What you are basically saying is that the whole XML concept is flawed. 
As I understand it, the reason for requiring well-formedness is not, as 
some people seem to think, so that you can detect and throw out 
documents with very poor syntax, but so that you can mix languages and 
safely embed content, i.e. it is to support the X in XML.  A 
well-formedness violation basically means that you no longer know which 
language (namespace) you are in, and that's why parsers are expected to 

I think the HTML5 approach would end up being to add yet more error 
recovery rules, to cover SVG in HTML cases, MathML, in SVG in HTML 
cases, etc.

> most sites.  I'd love to see the day when svg could be copy/pasted into 
> MySpace and MathML copy/pasted into Facebook, and have it "just work".

That was the key design aim of XML!

Incidentally, as noted in one of my replies to a recent thread on 
www-html, it is not a good idea for blog engines, etc., to simply copy 
third party content into the matrix.  They should be restricting it to 
content that is "well formed" in all intended languages, as part of 
making safe.  If it isn't well formed, some browsers may not correctly 
detect the end of the embedded content, or may be tricked into 
recognising early, thus frustrating the sort of "untrusted" marking that 
was being proposed in that thread, and requiring that any trust marking 
be orthogonal to the DOM structure.
> 2) There are is well-known and widely deployed browser which will not 
> display content served as application/xhtml+xml at all.

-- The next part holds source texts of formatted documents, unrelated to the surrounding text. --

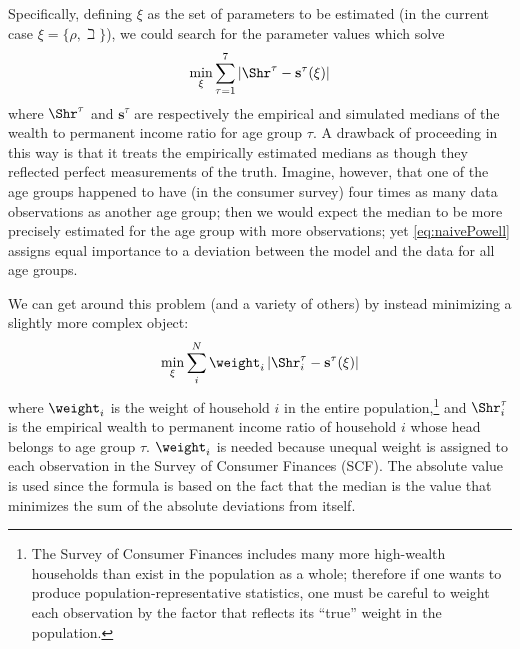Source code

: Specifically, defining $\xi$ as the set of parameters
to be estimated (in the current case $\xi =\{\rho ,{\beth}\}$), we could search for
the parameter values which solve
  \begin{equation}
    \begin{gathered}
      \begin{aligned}
        \min_{\xi} \sum_{\tau=1}^{7} |\Shr^{\tau} -\mathbf{s}^{\tau}(\xi)|  \label{eq:naivePowell}
      \end{aligned}
    \end{gathered}
  \end{equation}
where $\Shr^{\tau }$ and $\mathbf{s}^{\tau}$ are respectively the empirical
and simulated medians of the wealth to permanent income ratio for age group $\tau$.
A drawback of proceeding in this way is that it treats the empirically
estimated medians as though they reflected perfect measurements of the
truth. Imagine, however, that one of the age groups happened to have
(in the consumer survey) four times as many data observations as
another age group; then we would expect the median to be more
precisely estimated for the age group with more observations; yet
\eqref{eq:naivePowell} assigns equal importance to a deviation between
the model and the data for all age groups.

We can get around this problem (and a variety of others) by instead minimizing a slightly more complex object:
  \begin{equation}
    \min_{\xi}\sum_{i}^{N}\weight _{i}\left|\Shr_{i}^{\tau }-\mathbf{s}^{\tau}(\xi )\right|\label{eq:StructEstim}
  \end{equation}
where $\weight_{i}$ is the weight of household $i$ in the entire
population,\footnote{The Survey of Consumer Finances includes many
  more high-wealth households than exist in the population as a whole;
  therefore if one wants to produce population-representative
  statistics, one must be careful to weight each observation by the
  factor that reflects its ``true'' weight in the population.} and
$\Shr_{i}^{\tau }$ is the empirical wealth to permanent income
ratio of household $i$ whose head belongs to age group
$\tau$. $\weight _{i}$ is needed because unequal weight is assigned to
each observation in the Survey of Consumer Finances (SCF). The
absolute value is used since the formula is based on the fact that the
median is the value that minimizes the sum of the absolute deviations
from itself.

Those browsers support embedded VML, not embedded SVG (and actually do 
so using full XML namespace syntax, even though that is not supposed to 
be used in documents served as text/html!

Note, in general, I think cross-posting between mailing lists is a bad 
idea, as replies are likely to get rejected or moderated on most of 
them, but I've made an exception in this case and even added www-html, 
which seems to me to a more appropriate to discuss whether the XML 
concept was a mistake.  Please note that I am only subscribed to www-svg 
and www-html, amongst the lists used.

David Woolley
Emails are not formal business letters, whatever businesses may want.
RFC1855 says there should be an address here, but, in a world of spam,
that is no longer good advice, as archive address hiding may not work.